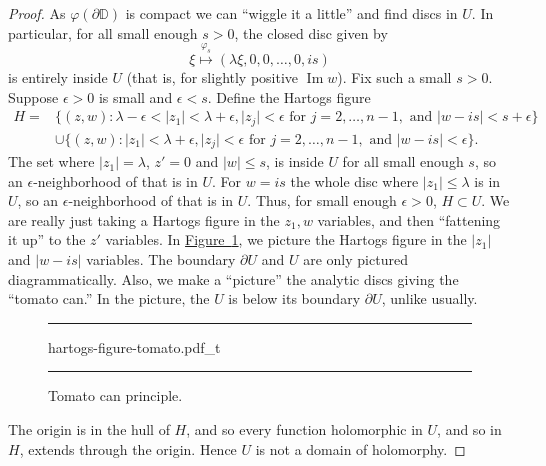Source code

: \documentclass[12pt,openany]{book}
\renewcommand{\Im}{\operatorname{Im}}
\newcommand{\sabs}[1]{\lvert {#1} \rvert}
\newcommand{\D}{{\mathbb{D}}}
\theoremstyle{plain}
\theoremstyle{remark}
\theoremstyle{definition}
\newenvironment{myfig}{%
\begin{figure}[h!t]
\noindent\rule{\textwidth}{0.5pt}\vspace{12pt}\par\centering}%
{\par\noindent\rule{\textwidth}{0.5pt}
\end{figure}}
\theoremstyle{exercise}
\theoremstyle{example}
\newcommand{\figureref}[1]{\hyperref[#1]{Figure~\ref*{#1}}}
\begin{document}
\begin{proof}
As $\varphi(\partial \D)$ is compact we can ``wiggle it a little'' and
find discs in $U$.  In particular, for all small enough $s > 0$,
the closed disc given by
\begin{equation*}
\xi \overset{\varphi_s}{\mapsto} (\lambda \xi, 0, 0, \ldots, 0, i s) 
\end{equation*}
is entirely inside $U$ (that is, for slightly positive $\Im w$).
Fix such a small $s > 0$.
Suppose $\epsilon > 0$ is small and $\epsilon < s$.
Define the Hartogs figure
\begin{equation*}
\begin{split}
H =
& \bigl\{ (z,w) : \lambda - \epsilon < \sabs{z_1} < \lambda + \epsilon,
\sabs{z_j} < \epsilon \text{ for } j=2,\ldots,n-1, \text{ and }
\sabs{w-is} < s+\epsilon \bigr\} 
\\
&
\cup 
\bigl\{ (z,w) : \sabs{z_1} < \lambda + \epsilon, 
\sabs{z_j} < \epsilon \text{ for } j=2,\ldots,n-1, \text{ and }
\sabs{w-is} < \epsilon \bigr\} .
\end{split}
\end{equation*}
The set where $\sabs{z_1} = \lambda$, $z' = 0$
and $\sabs{w} \leq s$, is inside $U$ for all small enough $s$, so
an $\epsilon$-neighborhood of that is in $U$.
For
$w = is$ the whole disc where $\sabs{z_1} \leq \lambda$ is in $U$,
so an $\epsilon$-neighborhood of that is in $U$.
Thus, for small enough $\epsilon >0$, $H \subset U$.
We are really just taking a Hartogs figure in the $z_1,w$ variables, and then
``fattening it up'' to the $z'$ variables.
In \figureref{fig:hartogs-figure-tomato}, we picture the Hartogs figure in the $\sabs{z_1}$ and $\sabs{w-is}$
variables.  The boundary $\partial U$ and $U$ are only pictured diagrammatically.
Also, we make a ``picture'' the analytic discs giving the ``tomato can.''
In the picture, the $U$ is below its boundary $\partial U$, unlike usually.

\begin{myfig}
{hartogs-figure-tomato.pdf_t}
\caption{Tomato can principle.\label{fig:hartogs-figure-tomato}}
\end{myfig}

The origin is in the hull of $H$, and so
every function holomorphic in $U$, and so in $H$, extends through the origin.
Hence $U$ is not a domain of holomorphy.
\end{proof}
\end{document}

+++

Please set down the records above verbatim, with each picture left out.

- [RESULT BELOW]:
Source code

: \documentclass[12pt,openany]{book}
\renewcommand{\Im}{\operatorname{Im}}
\newcommand{\sabs}[1]{\lvert {#1} \rvert}
\newcommand{\D}{{\mathbb{D}}}
\theoremstyle{plain}
\theoremstyle{remark}
\theoremstyle{definition}
\newenvironment{myfig}{%
\begin{figure}[h!t]
\noindent\rule{\textwidth}{0.5pt}\vspace{12pt}\par\centering}%
{\par\noindent\rule{\textwidth}{0.5pt}
\end{figure}}
\theoremstyle{exercise}
\theoremstyle{example}
\newcommand{\figureref}[1]{\hyperref[#1]{Figure~\ref*{#1}}}
\begin{document}
\begin{proof}
As $\varphi(\partial \D)$ is compact we can ``wiggle it a little'' and
find discs in $U$.  In particular, for all small enough $s > 0$,
the closed disc given by
\begin{equation*}
\xi \overset{\varphi_s}{\mapsto} (\lambda \xi, 0, 0, \ldots, 0, i s) 
\end{equation*}
is entirely inside $U$ (that is, for slightly positive $\Im w$).
Fix such a small $s > 0$.
Suppose $\epsilon > 0$ is small and $\epsilon < s$.
Define the Hartogs figure
\begin{equation*}
\begin{split}
H =
& \bigl\{ (z,w) : \lambda - \epsilon < \sabs{z_1} < \lambda + \epsilon,
\sabs{z_j} < \epsilon \text{ for } j=2,\ldots,n-1, \text{ and }
\sabs{w-is} < s+\epsilon \bigr\} 
\\
&
\cup 
\bigl\{ (z,w) : \sabs{z_1} < \lambda + \epsilon, 
\sabs{z_j} < \epsilon \text{ for } j=2,\ldots,n-1, \text{ and }
\sabs{w-is} < \epsilon \bigr\} .
\end{split}
\end{equation*}
The set where $\sabs{z_1} = \lambda$, $z' = 0$
and $\sabs{w} \leq s$, is inside $U$ for all small enough $s$, so
an $\epsilon$-neighborhood of that is in $U$.
For
$w = is$ the whole disc where $\sabs{z_1} \leq \lambda$ is in $U$,
so an $\epsilon$-neighborhood of that is in $U$.
Thus, for small enough $\epsilon >0$, $H \subset U$.
We are really just taking a Hartogs figure in the $z_1,w$ variables, and then
``fattening it up'' to the $z'$ variables.
In \figureref{fig:hartogs-figure-tomato}, we picture the Hartogs figure in the $\sabs{z_1}$ and $\sabs{w-is}$
variables.  The boundary $\partial U$ and $U$ are only pictured diagrammatically.
Also, we make a ``picture'' the analytic discs giving the ``tomato can.''
In the picture, the $U$ is below its boundary $\partial U$, unlike usually.

\begin{myfig}
{hartogs-figure-tomato.pdf_t}
\caption{Tomato can principle.\label{fig:hartogs-figure-tomato}}
\end{myfig}

The origin is in the hull of $H$, and so
every function holomorphic in $U$, and so in $H$, extends through the origin.
Hence $U$ is not a domain of holomorphy.
\end{proof}
\end{document}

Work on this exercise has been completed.